Bodega. What can I say that I haven't said already. It's bloody brilliant food. Such commendation would be reserved for the ending of this post but it's undeniable the fact that there is genius that lies behind this ever popular restaurant so why postpone it? Elvis Abrahanowicz, formerly of Porteno, has since returned to Bodega to grace it with his culinary presence. His return has brought with him an entirely new menu, energy charged and full of life.
I admit, it's been a while since I've been here and it does look a tad different due the the refurbishment a while back. Gone is the iconic green cow sign, replaced by a much more darker sleek colour palate. The bar's still there along with the open kitchen, the rattle shaker and the fluorescent eye popping mural towards the side and the very lively handlebar mustached sommelier who's as much synonymous with the Bodega name as the fish fingers are to it. Nevertheless it does feel a touch more sophisticated without ever feeling intimidating.

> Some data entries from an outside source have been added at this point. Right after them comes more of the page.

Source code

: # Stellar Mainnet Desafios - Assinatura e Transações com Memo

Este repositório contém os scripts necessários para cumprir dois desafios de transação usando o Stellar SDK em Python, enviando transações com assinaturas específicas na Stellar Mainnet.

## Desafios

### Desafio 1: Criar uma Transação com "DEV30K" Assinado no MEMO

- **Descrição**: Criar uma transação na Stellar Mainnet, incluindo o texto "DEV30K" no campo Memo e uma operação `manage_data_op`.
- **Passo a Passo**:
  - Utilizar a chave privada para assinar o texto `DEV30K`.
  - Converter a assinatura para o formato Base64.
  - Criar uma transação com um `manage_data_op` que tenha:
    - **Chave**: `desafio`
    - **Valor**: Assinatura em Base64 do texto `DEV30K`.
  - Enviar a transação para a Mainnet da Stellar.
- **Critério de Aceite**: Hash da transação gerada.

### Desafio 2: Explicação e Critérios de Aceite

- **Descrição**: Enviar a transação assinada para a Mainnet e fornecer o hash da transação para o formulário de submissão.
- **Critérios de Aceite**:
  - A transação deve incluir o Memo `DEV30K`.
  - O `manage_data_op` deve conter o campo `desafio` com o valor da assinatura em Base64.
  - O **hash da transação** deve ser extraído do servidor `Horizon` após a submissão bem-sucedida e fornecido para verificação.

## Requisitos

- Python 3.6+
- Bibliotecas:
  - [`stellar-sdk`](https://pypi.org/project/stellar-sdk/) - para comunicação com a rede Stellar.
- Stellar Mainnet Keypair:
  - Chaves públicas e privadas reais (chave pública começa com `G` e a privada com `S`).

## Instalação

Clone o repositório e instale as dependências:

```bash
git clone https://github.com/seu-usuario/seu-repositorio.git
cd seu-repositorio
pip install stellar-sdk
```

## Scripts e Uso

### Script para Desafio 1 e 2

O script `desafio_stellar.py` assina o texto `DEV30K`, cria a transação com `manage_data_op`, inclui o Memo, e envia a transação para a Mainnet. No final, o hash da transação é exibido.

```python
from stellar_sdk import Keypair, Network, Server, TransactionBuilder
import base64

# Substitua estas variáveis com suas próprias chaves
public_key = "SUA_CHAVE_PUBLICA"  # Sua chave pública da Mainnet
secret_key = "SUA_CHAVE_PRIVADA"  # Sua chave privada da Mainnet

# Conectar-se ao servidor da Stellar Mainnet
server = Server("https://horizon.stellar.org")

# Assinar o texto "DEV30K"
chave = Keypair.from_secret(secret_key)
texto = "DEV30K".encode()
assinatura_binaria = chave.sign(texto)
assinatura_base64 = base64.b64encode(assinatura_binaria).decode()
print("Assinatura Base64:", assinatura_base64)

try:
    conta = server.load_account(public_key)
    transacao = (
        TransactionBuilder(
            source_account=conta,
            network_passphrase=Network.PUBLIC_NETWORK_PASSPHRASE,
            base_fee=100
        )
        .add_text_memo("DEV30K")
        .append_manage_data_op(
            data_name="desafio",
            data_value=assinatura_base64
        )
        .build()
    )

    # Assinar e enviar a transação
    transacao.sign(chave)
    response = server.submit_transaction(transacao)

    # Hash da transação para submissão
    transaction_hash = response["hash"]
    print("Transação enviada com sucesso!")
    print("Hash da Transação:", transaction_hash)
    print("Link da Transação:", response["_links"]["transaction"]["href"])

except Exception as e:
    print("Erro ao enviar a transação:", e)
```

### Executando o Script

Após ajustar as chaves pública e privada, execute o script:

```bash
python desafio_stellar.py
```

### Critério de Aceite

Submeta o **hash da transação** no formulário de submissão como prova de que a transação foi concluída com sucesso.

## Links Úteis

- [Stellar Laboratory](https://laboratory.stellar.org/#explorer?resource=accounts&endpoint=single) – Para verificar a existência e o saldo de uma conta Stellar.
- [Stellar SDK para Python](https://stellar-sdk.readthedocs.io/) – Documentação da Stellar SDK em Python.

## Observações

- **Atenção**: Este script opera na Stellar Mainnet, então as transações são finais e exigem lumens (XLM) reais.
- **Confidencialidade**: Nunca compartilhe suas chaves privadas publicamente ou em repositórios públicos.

Fish Fingers, Hiramasa, Charred Toast, Cuttlefish, Mojama 22 |
Steamed Milk Bun, BBQ Tongue, Crab, Salsa Golf 12 each |
Buttermilk Pancake, Salt Cod, 62 ° Egg, Smoked Maple Butter 16 |
Slow Cooked Beef Brisket, BBQ sauce, Onion Rings & Fried Egg 28 |
This is serious dude food, for lack of better word to use, with refinement. Bodega is a master at making odd combinations work and existing combinations even better. There aren't any foams to be found here, no gels, no spherification, no liquid nitrogen. No, there's no mucking about, just really good food. And really fun might I add. Supposedly the last day of the world, there's no where else I'd rather be.